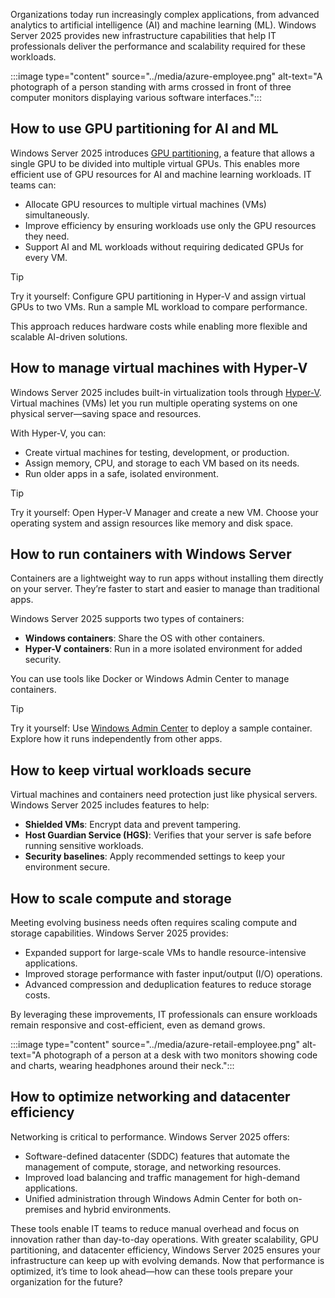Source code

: Organizations today run increasingly complex applications, from advanced analytics to artificial intelligence (AI) and machine learning (ML). Windows Server 2025 provides new infrastructure capabilities that help IT professionals deliver the performance and scalability required for these workloads.

:::image type="content" source="../media/azure-employee.png" alt-text="A photograph of a person standing with arms crossed in front of three computer monitors displaying various software interfaces.":::

## How to use GPU partitioning for AI and ML

Windows Server 2025 introduces [GPU partitioning](/windows-server/virtualization/hyper-v/partition-assign-vm-gpu), a feature that allows a single GPU to be divided into multiple virtual GPUs. This enables more efficient use of GPU resources for AI and machine learning workloads. IT teams can:  

- Allocate GPU resources to multiple virtual machines (VMs) simultaneously.  
- Improve efficiency by ensuring workloads use only the GPU resources they need.  
- Support AI and ML workloads without requiring dedicated GPUs for every VM.  

> [!TIP]
> Try it yourself: Configure GPU partitioning in Hyper-V and assign virtual GPUs to two VMs. Run a sample ML workload to compare performance.

This approach reduces hardware costs while enabling more flexible and scalable AI-driven solutions.  


## How to manage virtual machines with Hyper-V

Windows Server 2025 includes built-in virtualization tools through [Hyper-V](/windows-server/virtualization/hyper-v/overview). Virtual machines (VMs) let you run multiple operating systems on one physical server—saving space and resources.

With Hyper-V, you can:
- Create virtual machines for testing, development, or production.
- Assign memory, CPU, and storage to each VM based on its needs.
- Run older apps in a safe, isolated environment.

> [!TIP]
> Try it yourself: Open Hyper-V Manager and create a new VM. Choose your operating system and assign resources like memory and disk space.

## How to run containers with Windows Server

Containers are a lightweight way to run apps without installing them directly on your server. They’re faster to start and easier to manage than traditional apps.

Windows Server 2025 supports two types of containers:
- **Windows containers**: Share the OS with other containers.
- **Hyper-V containers**: Run in a more isolated environment for added security.

You can use tools like Docker or Windows Admin Center to manage containers.

> [!TIP]
> Try it yourself: Use [Windows Admin Center](/windows-server/manage/windows-admin-center/overview) to deploy a sample container. Explore how it runs independently from other apps.

## How to keep virtual workloads secure

Virtual machines and containers need protection just like physical servers. Windows Server 2025 includes features to help:

- **Shielded VMs**: Encrypt data and prevent tampering.
- **Host Guardian Service (HGS)**: Verifies that your server is safe before running sensitive workloads.
- **Security baselines**: Apply recommended settings to keep your environment secure.

## How to scale compute and storage

Meeting evolving business needs often requires scaling compute and storage capabilities. Windows Server 2025 provides:  

- Expanded support for large-scale VMs to handle resource-intensive applications.  
- Improved storage performance with faster input/output (I/O) operations.  
- Advanced compression and deduplication features to reduce storage costs.  

By leveraging these improvements, IT professionals can ensure workloads remain responsive and cost-efficient, even as demand grows.

:::image type="content" source="../media/azure-retail-employee.png" alt-text="A photograph of a person at a desk with two monitors showing code and charts, wearing headphones around their neck.":::

## How to optimize networking and datacenter efficiency

Networking is critical to performance. Windows Server 2025 offers:  

- Software-defined datacenter (SDDC) features that automate the management of compute, storage, and networking resources.  
- Improved load balancing and traffic management for high-demand applications.  
- Unified administration through Windows Admin Center for both on-premises and hybrid environments.  

These tools enable IT teams to reduce manual overhead and focus on innovation rather than day-to-day operations. With greater scalability, GPU partitioning, and datacenter efficiency, Windows Server 2025 ensures your infrastructure can keep up with evolving demands. Now that performance is optimized, it’s time to look ahead—how can these tools prepare your organization for the future?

Exercise: Take each line from the preceding material that contains "scale" and copy it.

Exercise result:
## How to scale compute and storage
- Expanded support for large-scale VMs to handle resource-intensive applications.  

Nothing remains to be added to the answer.